The system began dropping acknowledgements under load. Our event consumer, designed for at-least-once delivery from a Kafka topic, started retrying messages against a third-party payment API. The result was predictable and unacceptable: duplicate financial transactions. This forced a hard stop and an immediate design review. The core requirement that emerged was not just desirable but business-critical: our event processing handlers must be strictly idempotent. Any given event, identified by a unique key, must be processed to completion exactly once, regardless of how many times the handler receives it.

Our initial whiteboard sketch involved a simple SQL table to track processed event IDs. A SELECT followed by an INSERT inside a transaction seemed viable.

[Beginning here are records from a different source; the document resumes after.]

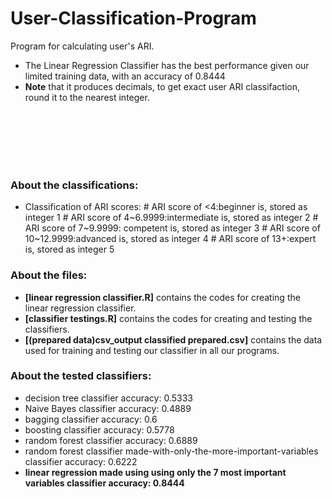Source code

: # User-Classification-Program
Program for calculating user's ARI. 


- The Linear Regression Classifier has the best performance given our limited training data, with an accuracy of 0.8444
- **Note** that it produces decimals, to get exact user ARI classifaction, round it to the nearest integer.





<br /><br /><br /><br /><br />
### About the classifications:
- Classification of ARI scores:
                # ARI score of <4:beginner is,       stored as integer 1
                # ARI score of 4~6.9999:intermediate is,       stored as integer 2
                # ARI score of 7~9.9999: competent is,       stored as integer 3
                # ARI score of 10~12.9999:advanced is,       stored as integer 4
                # ARI score of 13+:expert is,       stored as integer 5

### About the files:

- **[linear regression classifier.R]** contains the codes for creating the linear regression classifier.
- **[classifier testings.R]** contains the codes for creating and testing the classifiers.
- **[(prepared data)csv_output classified prepared.csv]** contains the data used for training and testing our classifier in all our programs.






### About the tested classifiers:

- decision tree classifier accuracy: 0.5333
- Naive Bayes classifier accuracy: 0.4889
- bagging classifier accuracy: 0.6
- boosting classifier accuracy: 0.5778
- random forest classifier accuracy: 0.6889
- random forest classifier made-with-only-the-more-important-variables classifier accuracy: 0.6222
- **linear regression made using using only the 7 most important variables classifier accuracy: 0.8444**
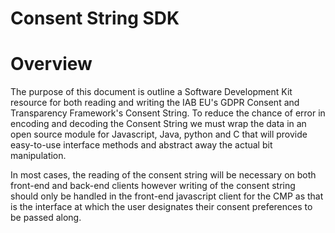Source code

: # Consent String SDK


# Overview

The purpose of this document is outline a Software Development Kit resource for both reading and writing the IAB EU's GDPR Consent and Transparency Framework's Consent String.  To reduce the chance of error in encoding and decoding the Consent String we must wrap the data in an open source module for Javascript, Java, python and C that will provide easy-to-use interface methods and abstract away the actual bit manipulation.  

In most cases, the reading of the consent string will be necessary on both front-end and back-end clients however writing of the consent string should only be handled in the front-end javascript client for the CMP as that is the interface at which the user designates their consent preferences to be passed along.

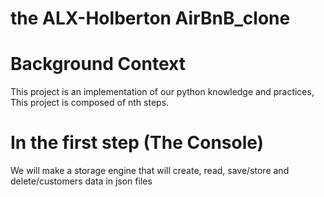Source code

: # the ALX-Holberton AirBnB_clone

# Background Context

This project is an
implementation of our
python knowledge and practices, This project is composed of nth steps.

# In the first step (The Console)
We will make a storage
engine that will create,
read, save/store and delete/customers
data in json files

However, our stack was evolving. We were committed to Haskell for its compile-time guarantees in mission-critical code, and DynamoDB was our strategic choice for scalable, low-latency data storage. A traditional relational database felt like a step backward. The challenge became how to implement a robust, lock-free idempotency mechanism using the specific capabilities of this stack.

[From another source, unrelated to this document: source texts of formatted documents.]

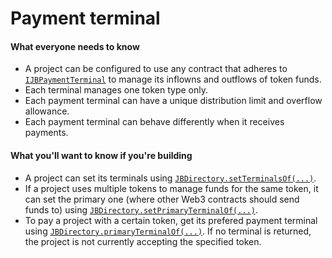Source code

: # Payment terminal

#### What everyone needs to know

* A project can be configured to use any contract that adheres to [`IJBPaymentTerminal`](/api/interfaces/ijbpaymentterminal.md) to manage its inflowns and outflows of token funds.
* Each terminal manages one token type only.
* Each payment terminal can have a unique distribution limit and overflow allowance.
* Each payment terminal can behave differently when it receives payments.

#### What you'll want to know if you're building

* A project can set its terminals using [`JBDirectory.setTerminalsOf(...)`](/api/contracts/jbdirectory/write/setterminalsof.md).
* If a project uses multiple tokens to manage funds for the same token, it can set the primary one (where other Web3 contracts should send funds to) using [`JBDirectory.setPrimaryTerminalOf(...)`](/api/contracts/jbdirectory/write/setprimaryterminalof.md).
* To pay a project with a certain token, get its prefered payment terminal using [`JBDirectory.primaryTerminalOf(...)`](/api/contracts/jbdirectory/read/primaryterminalof.md). If no terminal is returned, the project is not currently accepting the specified token.
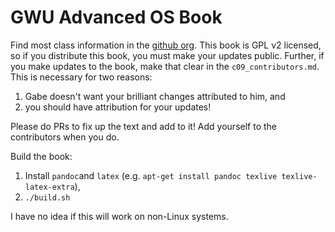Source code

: # GWU Advanced OS Book

Find most class information in the [github org](https://github.com/gwu-cs-advos/organization).
This book is GPL v2 licensed, so if you distribute this book, you must make your updates public.
Further, if you make updates to the book, make that clear in the `c09_contributors.md`.
This is necessary for two reasons:

1. Gabe doesn't want your brilliant changes attributed to him, and
2. you should have attribution for your updates!

Please do PRs to fix up the text and add to it!
Add yourself to the contributors when you do.

Build the book:

1. Install `pandoc`and `latex` (e.g. `apt-get install pandoc texlive texlive-latex-extra`),
2. `./build.sh`

I have no idea if this will work on non-Linux systems.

The decision to stick with Haskell was straightforward. For a financial process, modeling states like Processing, Completed, and Failed within a rigid type system eliminates an entire category of runtime errors. The compiler becomes your first line of defense against invalid state transitions.

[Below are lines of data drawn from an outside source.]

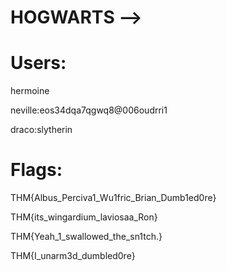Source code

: # HOGWARTS -->

# Users:

hermoine

neville:eos34dqa7qgwq8@006oudrri1 

draco:slytherin

# Flags:

THM{Albus_Perciva1_Wu1fric_Brian_Dumb1ed0re}

THM{its_wingardium_laviosaa_Ron}

THM{Yeah_1_swallowed_the_sn1tch.}

THM{I_unarm3d_dumbled0re}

DynamoDB was chosen not just for its performance characteristics, but for one specific feature: Conditional Writes. The ability to execute a PutItem or UpdateItem operation that only succeeds if a specific condition on the item is met—atomically, on the server side—is the perfect primitive for this problem. It allows for an atomic “check-and-set” operation, sidestepping the classic read-modify-write race condition that would otherwise require pessimistic locking or complex application-level logic.

Finally, we adopted Behavior-Driven Development (BDD). The logic for idempotency is subtle. It’s not a binary “it works” or “it doesn’t.” It’s a collection of behaviors. What happens on the first call? What happens on a second, immediate call? What if a call fails partway through and is retried? How are concurrent requests for the same event handled? Using Gherkin syntax with the hspec-gherkin library allowed us to specify these scenarios in plain English, get sign-off from stakeholders, and then write tests that directly mirror this expected behavior.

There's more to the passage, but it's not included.